Ribbon renderer data corruption on AMD GPUs

When using an AMD GPU, the ribbon renderer will be susceptible to memory corruption when working under stress. This manifests as a performance hit and/or visible rendering glitches, where the ribbon’s triangles “explode” or expand to infinity.

This behavior does not happen on ribbon renderers with CPU sim stages, or GPUs from other manufacturers.

Included are step-by-step instructions to reproduce this problem on a vanilla UE 5.6 installation, as well as a sample DxDiag output from one of our local AMD GPU workstations.

Steps to Reproduce
Using a workstation equipped with an AMD GPU, unzip the provided Niagara System (NS_GPU_Ribbons) into the content folder of an Unreal 5.6 distribution.
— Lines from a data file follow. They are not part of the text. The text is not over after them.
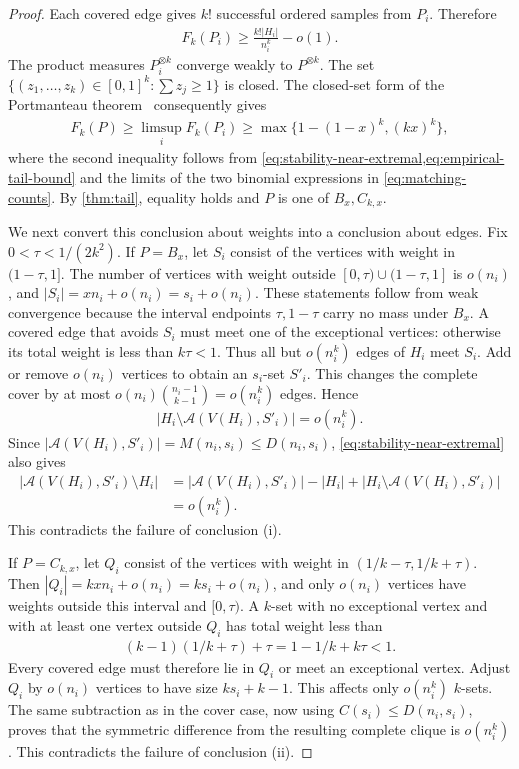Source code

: \begin{proof}
Each covered edge gives $k!$ successful ordered samples from $P_i$. Therefore
\begin{align}
F_k(P_i)\ge\frac{k!|H_i|}{n_i^k}-o(1).
\label{eq:empirical-tail-bound}
\end{align}
The product measures $P_i^{\otimes k}$ converge weakly to $P^{\otimes k}$. The set $\{(z_1,\ldots,z_k)\in[0,1]^k\colon\sum z_j\ge1\}$ is closed. The closed-set form of the Portmanteau theorem~\cite{Billingsley1999} consequently gives
\begin{align*}
F_k(P)\ge\limsup_iF_k(P_i)
\ge\max\{1-(1-x)^k,(kx)^k\},
\end{align*}
where the second inequality follows from \cref{eq:stability-near-extremal,eq:empirical-tail-bound} and the limits of the two binomial expressions in \cref{eq:matching-counts}. By \cref{thm:tail}, equality holds and $P$ is one of $B_x,C_{k,x}$.

We next convert this conclusion about weights into a conclusion about edges. Fix $0<\tau<1/(2k^2)$. If $P=B_x$, let $S_i$ consist of the vertices with weight in $(1-\tau,1]$. The number of vertices with weight outside $[0,\tau)\cup(1-\tau,1]$ is $o(n_i)$, and $|S_i|=xn_i+o(n_i)=s_i+o(n_i)$. These statements follow from weak convergence because the interval endpoints $\tau,1-\tau$ carry no mass under $B_x$. A covered edge that avoids $S_i$ must meet one of the exceptional vertices: otherwise its total weight is less than $k\tau<1$. Thus all but $o(n_i^k)$ edges of $H_i$ meet $S_i$. Add or remove $o(n_i)$ vertices to obtain an $s_i$-set $S'_i$. This changes the complete cover by at most $o(n_i)\binom{n_i-1}{k-1}=o(n_i^k)$ edges. Hence
\begin{align*}
|H_i\setminus\mathcal A(V(H_i),S'_i)|=o(n_i^k).
\end{align*}
Since $|\mathcal A(V(H_i),S'_i)|=M(n_i,s_i)\le D(n_i,s_i)$, \cref{eq:stability-near-extremal} also gives
\begin{align*}
|\mathcal A(V(H_i),S'_i)\setminus H_i|
&=|\mathcal A(V(H_i),S'_i)|-|H_i|+|H_i\setminus\mathcal A(V(H_i),S'_i)|\\
&=o(n_i^k).
\end{align*}
This contradicts the failure of conclusion (i).

If $P=C_{k,x}$, let $Q_i$ consist of the vertices with weight in $(1/k-\tau,1/k+\tau)$. Then $|Q_i|=kxn_i+o(n_i)=ks_i+o(n_i)$, and only $o(n_i)$ vertices have weights outside this interval and $[0,\tau)$. A $k$-set with no exceptional vertex and with at least one vertex outside $Q_i$ has total weight less than
\begin{align*}
(k-1)(1/k+\tau)+\tau=1-1/k+k\tau<1.
\end{align*}
Every covered edge must therefore lie in $Q_i$ or meet an exceptional vertex. Adjust $Q_i$ by $o(n_i)$ vertices to have size $ks_i+k-1$. This affects only $o(n_i^k)$ $k$-sets. The same subtraction as in the cover case, now using $C(s_i)\le D(n_i,s_i)$, proves that the symmetric difference from the resulting complete clique is $o(n_i^k)$. This contradicts the failure of conclusion (ii).
\end{proof}

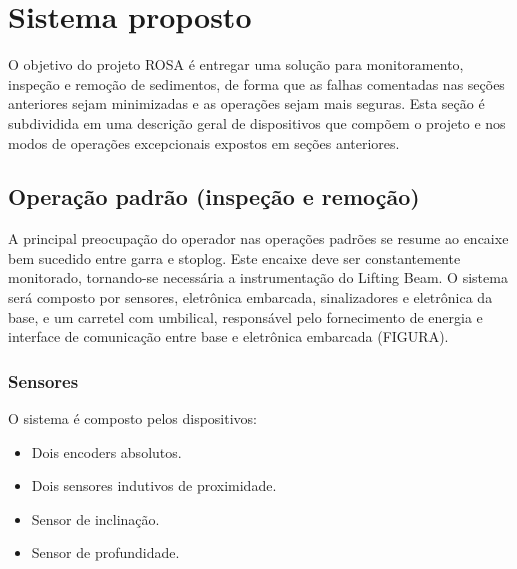 

\section{Sistema proposto}
O objetivo do projeto ROSA é entregar uma solução para monitoramento, inspeção e
remoção de sedimentos, de forma que as falhas comentadas nas seções anteriores
sejam minimizadas e as operações sejam mais seguras. Esta seção é subdividida em
uma descrição geral de dispositivos que compõem o projeto e nos modos de
operações excepcionais expostos em seções anteriores.



\subsection{Operação padrão (inspeção e remoção)}
A principal preocupação do operador nas operações padrões se resume ao encaixe
bem sucedido entre garra e stoplog. Este encaixe deve ser constantemente
monitorado, tornando-se necessária a instrumentação do Lifting Beam. O sistema
será composto por sensores, eletrônica embarcada, sinalizadores e eletrônica da
base, e um carretel com umbilical, responsável pelo fornecimento de energia e
interface de comunicação entre base e eletrônica embarcada (FIGURA).

\subsubsection{Sensores}
O sistema é composto pelos dispositivos:
\begin{itemize}
\item Dois encoders absolutos.
\item Dois sensores indutivos de proximidade.
\item Sensor de inclinação.
\item Sensor de profundidade.
\end{itemize}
Place an instance of this system in an empty level, and observe the normal behavior of the emitters.

Open the Niagara System. Notice the emitter labeled “Spawn_Per_Frame_Ribbon” at the very bottom, inside a red comment box; switch off its SpawnRate module and switch on its SpawnPerFrame module. Save the system. Observe that the emitters in the level will eventually stutter and render erratically.

Switch off SpawnPerFrame, and switch SpawnRate back on. Emitters may go back to normal behavior. Change the spawn rate to 100. Observe the same erratic behavior happening again.

Finally, switch all ribbons to CPU Sim. Repeat the experiment and observe that they always behave normally.

Reproduce this experiment on a workstation with a non-AMD GPU. Observe that the emitter always behaves normally.

Another important detail: The emitter component Spawn Per Frame seems to generate this problem way faster than any other method (see repro steps above)

(Attaching files once again just in case, since I don’t see them on the original message)

Hey Dan,

Have you tested this on consoles which use AMD GPUs at all to see if it repros?

If it’s PC AMD specific and there are no -d3ddebug issues / -rhivalidation warnings then it’s likely going to be something I need to contact AMD about.

I can ask QA to take a stab at repro’ing also just to confirm it’s not driver version specific.

And one last question, what GPUs have you tested this with?

Thanks,

Stu

Hey Stu!

I had some time this week to investigate this further, and I think I figured out what’s going on.

The issue happens on FNiagaraRibbonAggregationStepCS (NiagaraRibbonAggregationStep.usf), and it’s because of a mismatch between the FRibbonAccumulationValues struct size on the shader (NiagaraRibbonCommon.ush) and the stride size on the TransientAccumulation buffers.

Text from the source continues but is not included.